Correlation Between Bitcoin and Crown LNG
Can any of the company-specific risk be diversified away by investing in both Bitcoin and Crown LNG at the same time? Although using a correlation coefficient on its own may not help to predict future stock returns, this module helps to understand the diversifiable risk of combining Bitcoin and Crown LNG into the same portfolio, which is an essential part of the fundamental portfolio management process.
By analyzing existing cross correlation between Bitcoin and Crown LNG Holdings, you can compare the effects of market volatilities on Bitcoin and Crown LNG and check how they will diversify away market risk if combined in the same portfolio for a given time horizon. You can also utilize pair trading strategies of matching a long position in Bitcoin with a short position of Crown LNG. Check out your portfolio center. Please also check ongoing floating volatility patterns of Bitcoin and Crown LNG.

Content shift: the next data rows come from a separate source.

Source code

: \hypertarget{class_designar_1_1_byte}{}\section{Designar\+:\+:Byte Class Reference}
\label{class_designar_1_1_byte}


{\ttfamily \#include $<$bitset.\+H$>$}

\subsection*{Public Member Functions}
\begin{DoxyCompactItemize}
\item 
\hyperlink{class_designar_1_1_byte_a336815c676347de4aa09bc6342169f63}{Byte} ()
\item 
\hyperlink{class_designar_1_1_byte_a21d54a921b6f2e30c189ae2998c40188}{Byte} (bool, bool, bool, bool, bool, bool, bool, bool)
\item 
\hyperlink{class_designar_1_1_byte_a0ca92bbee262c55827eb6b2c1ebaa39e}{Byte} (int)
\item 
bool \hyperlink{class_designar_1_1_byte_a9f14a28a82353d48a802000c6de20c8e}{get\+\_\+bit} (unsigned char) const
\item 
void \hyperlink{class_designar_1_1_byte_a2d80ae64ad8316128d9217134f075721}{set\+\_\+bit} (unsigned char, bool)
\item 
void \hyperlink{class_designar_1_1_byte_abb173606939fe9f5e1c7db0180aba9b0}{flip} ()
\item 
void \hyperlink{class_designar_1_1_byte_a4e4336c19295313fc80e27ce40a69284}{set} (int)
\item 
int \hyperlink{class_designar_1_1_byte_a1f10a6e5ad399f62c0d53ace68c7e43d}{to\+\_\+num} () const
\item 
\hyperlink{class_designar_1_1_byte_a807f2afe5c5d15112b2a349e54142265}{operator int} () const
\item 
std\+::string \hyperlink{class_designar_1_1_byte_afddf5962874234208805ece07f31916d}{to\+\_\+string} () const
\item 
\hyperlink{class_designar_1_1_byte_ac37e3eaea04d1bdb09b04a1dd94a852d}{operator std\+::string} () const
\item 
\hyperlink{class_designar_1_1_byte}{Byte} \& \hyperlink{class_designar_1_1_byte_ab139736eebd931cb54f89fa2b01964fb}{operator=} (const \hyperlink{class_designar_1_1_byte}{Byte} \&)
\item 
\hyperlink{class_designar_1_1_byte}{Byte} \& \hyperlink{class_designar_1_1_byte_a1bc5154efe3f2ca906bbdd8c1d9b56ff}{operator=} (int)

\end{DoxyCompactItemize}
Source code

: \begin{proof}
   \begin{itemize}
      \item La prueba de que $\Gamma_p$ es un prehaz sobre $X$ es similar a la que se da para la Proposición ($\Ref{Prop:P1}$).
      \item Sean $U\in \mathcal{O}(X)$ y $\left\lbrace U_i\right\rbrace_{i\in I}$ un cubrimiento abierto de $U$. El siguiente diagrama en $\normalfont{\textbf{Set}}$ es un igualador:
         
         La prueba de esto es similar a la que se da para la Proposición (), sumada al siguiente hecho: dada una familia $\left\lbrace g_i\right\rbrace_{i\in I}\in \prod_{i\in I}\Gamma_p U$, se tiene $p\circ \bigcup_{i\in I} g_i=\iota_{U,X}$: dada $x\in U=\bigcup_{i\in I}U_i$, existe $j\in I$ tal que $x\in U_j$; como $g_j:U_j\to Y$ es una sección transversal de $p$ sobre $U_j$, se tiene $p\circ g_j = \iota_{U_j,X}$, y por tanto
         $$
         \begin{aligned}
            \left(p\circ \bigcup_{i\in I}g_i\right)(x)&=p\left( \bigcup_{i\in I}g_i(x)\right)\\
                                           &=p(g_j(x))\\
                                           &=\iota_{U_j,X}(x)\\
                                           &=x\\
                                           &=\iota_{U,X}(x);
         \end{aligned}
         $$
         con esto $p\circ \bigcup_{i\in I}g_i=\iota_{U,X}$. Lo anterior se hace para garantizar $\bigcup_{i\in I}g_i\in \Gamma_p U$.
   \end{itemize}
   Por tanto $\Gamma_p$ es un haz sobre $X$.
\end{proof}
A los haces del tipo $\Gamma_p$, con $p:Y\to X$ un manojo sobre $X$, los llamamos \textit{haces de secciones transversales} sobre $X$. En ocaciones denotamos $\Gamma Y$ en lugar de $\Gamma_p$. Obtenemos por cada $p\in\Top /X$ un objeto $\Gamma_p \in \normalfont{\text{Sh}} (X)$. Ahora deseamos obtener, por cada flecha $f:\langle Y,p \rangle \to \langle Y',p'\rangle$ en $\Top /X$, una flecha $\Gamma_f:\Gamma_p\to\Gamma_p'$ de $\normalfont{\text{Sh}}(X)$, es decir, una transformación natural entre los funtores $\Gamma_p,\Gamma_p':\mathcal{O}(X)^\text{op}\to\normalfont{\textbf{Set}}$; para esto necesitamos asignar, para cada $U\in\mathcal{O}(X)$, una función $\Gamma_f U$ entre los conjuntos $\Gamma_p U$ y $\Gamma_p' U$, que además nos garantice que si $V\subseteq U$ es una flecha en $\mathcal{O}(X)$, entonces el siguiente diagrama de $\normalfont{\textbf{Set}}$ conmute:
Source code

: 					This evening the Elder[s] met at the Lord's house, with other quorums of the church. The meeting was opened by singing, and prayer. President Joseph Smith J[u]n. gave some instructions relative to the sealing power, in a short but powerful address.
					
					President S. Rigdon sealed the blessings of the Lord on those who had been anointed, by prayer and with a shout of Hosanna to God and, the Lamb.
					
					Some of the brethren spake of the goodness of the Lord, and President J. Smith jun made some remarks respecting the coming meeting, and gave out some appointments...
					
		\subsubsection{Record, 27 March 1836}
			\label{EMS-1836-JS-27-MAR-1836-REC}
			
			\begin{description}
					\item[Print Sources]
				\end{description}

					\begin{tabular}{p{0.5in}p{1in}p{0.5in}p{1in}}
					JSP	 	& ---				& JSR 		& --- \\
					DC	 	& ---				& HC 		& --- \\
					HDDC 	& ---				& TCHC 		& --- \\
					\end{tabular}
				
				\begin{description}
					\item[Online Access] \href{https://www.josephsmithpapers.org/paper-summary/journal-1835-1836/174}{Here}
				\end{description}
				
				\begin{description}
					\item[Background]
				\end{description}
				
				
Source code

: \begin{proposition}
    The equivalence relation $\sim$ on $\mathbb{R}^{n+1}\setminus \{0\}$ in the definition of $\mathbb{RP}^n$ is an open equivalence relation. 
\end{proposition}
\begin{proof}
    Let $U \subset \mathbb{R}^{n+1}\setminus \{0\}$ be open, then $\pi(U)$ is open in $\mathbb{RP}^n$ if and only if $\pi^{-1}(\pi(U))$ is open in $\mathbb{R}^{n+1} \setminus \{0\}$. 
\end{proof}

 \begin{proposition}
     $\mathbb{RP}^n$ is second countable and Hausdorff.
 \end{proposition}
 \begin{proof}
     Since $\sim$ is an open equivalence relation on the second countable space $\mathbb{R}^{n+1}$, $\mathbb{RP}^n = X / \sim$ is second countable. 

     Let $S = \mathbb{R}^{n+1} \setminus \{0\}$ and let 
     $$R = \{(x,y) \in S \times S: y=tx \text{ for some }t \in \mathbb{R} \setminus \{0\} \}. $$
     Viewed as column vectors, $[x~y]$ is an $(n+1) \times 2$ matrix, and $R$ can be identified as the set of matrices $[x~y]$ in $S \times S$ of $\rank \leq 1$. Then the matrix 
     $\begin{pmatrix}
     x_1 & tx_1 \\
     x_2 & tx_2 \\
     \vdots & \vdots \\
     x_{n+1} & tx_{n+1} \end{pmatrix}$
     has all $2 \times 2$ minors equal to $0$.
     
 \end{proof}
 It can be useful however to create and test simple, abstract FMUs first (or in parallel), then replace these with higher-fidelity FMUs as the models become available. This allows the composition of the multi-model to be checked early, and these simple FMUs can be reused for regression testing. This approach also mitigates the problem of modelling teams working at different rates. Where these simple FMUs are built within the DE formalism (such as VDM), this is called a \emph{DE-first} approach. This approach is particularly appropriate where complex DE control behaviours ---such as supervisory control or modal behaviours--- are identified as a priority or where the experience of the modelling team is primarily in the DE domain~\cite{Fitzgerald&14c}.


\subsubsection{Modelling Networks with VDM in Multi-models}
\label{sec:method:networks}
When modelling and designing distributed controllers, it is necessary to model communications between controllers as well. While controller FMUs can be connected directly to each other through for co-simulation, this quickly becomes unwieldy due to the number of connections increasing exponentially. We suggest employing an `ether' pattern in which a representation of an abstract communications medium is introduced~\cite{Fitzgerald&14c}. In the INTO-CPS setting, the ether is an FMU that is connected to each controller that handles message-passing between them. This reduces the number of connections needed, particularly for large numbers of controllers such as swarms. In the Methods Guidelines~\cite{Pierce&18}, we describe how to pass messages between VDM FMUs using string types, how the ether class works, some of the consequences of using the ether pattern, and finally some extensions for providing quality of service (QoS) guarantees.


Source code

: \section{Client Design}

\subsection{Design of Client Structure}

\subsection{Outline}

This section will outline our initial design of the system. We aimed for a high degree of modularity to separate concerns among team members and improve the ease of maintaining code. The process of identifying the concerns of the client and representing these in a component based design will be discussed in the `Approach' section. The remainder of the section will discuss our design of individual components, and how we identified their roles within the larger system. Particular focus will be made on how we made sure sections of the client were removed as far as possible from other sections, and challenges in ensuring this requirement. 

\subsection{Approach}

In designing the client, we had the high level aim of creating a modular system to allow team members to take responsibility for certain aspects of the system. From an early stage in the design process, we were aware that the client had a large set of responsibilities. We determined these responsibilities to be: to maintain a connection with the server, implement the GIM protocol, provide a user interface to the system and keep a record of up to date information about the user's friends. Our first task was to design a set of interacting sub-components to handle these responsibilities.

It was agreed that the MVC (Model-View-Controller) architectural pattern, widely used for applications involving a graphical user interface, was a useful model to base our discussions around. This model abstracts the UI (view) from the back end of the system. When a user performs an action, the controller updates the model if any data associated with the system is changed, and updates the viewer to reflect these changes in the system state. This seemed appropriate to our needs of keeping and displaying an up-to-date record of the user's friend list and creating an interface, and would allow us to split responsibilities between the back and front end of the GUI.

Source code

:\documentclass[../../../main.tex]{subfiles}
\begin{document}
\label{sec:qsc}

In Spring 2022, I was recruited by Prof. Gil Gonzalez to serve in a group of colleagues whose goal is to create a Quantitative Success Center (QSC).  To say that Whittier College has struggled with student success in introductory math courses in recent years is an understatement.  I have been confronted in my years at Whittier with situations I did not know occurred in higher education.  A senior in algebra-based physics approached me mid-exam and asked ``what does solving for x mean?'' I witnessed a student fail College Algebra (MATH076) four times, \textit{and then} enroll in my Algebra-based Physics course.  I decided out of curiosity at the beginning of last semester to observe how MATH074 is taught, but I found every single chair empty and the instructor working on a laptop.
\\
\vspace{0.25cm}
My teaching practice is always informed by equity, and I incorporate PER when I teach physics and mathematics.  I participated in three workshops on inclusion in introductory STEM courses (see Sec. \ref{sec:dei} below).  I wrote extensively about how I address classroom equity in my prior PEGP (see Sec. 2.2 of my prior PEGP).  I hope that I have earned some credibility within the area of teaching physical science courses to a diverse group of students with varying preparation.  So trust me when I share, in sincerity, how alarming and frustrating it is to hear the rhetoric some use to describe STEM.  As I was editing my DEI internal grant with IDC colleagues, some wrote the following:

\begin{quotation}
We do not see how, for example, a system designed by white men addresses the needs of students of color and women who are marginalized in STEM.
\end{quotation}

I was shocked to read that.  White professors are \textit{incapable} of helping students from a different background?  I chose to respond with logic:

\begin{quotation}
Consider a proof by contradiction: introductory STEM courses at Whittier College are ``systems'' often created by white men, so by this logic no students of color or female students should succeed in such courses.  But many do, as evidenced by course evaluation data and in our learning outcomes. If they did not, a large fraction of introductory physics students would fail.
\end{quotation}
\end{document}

Diversification Opportunities for Bitcoin and Crown LNG
Weak diversification
The 3 months correlation between Bitcoin and Crown is 0.36. Overlapping area represents the amount of risk that can be diversified away by holding Bitcoin and Crown LNG Holdings in the same portfolio, assuming nothing else is changed. The correlation between historical prices or returns on Crown LNG Holdings and Bitcoin is a relative statistical measure of the degree to which these equity instruments tend to move together. The correlation coefficient measures the extent to which returns on Bitcoin are associated (or correlated) with Crown LNG. Values of the correlation coefficient range from -1 to +1, where. The correlation of zero (0) is possible when the price movement of Crown LNG Holdings has no effect on the direction of Bitcoin i.e., Bitcoin and Crown LNG go up and down completely randomly.
Pair Corralation between Bitcoin and Crown LNG
Assuming the 90 days trading horizon Bitcoin is expected to generate 94.97 times less return on investment than Crown LNG. But when comparing it to its historical volatility, Bitcoin is 7.17 times less risky than Crown LNG. It trades about 0.02 of its potential returns per unit of risk. Crown LNG Holdings is currently generating about 0.25 of returns per unit of risk over similar time horizon. If you would invest 31.00 in Crown LNG Holdings on October 10, 2024 and sell it today you would earn a total of 28.00 from holding Crown LNG Holdings or generate 90.32% return on investment over 90 days.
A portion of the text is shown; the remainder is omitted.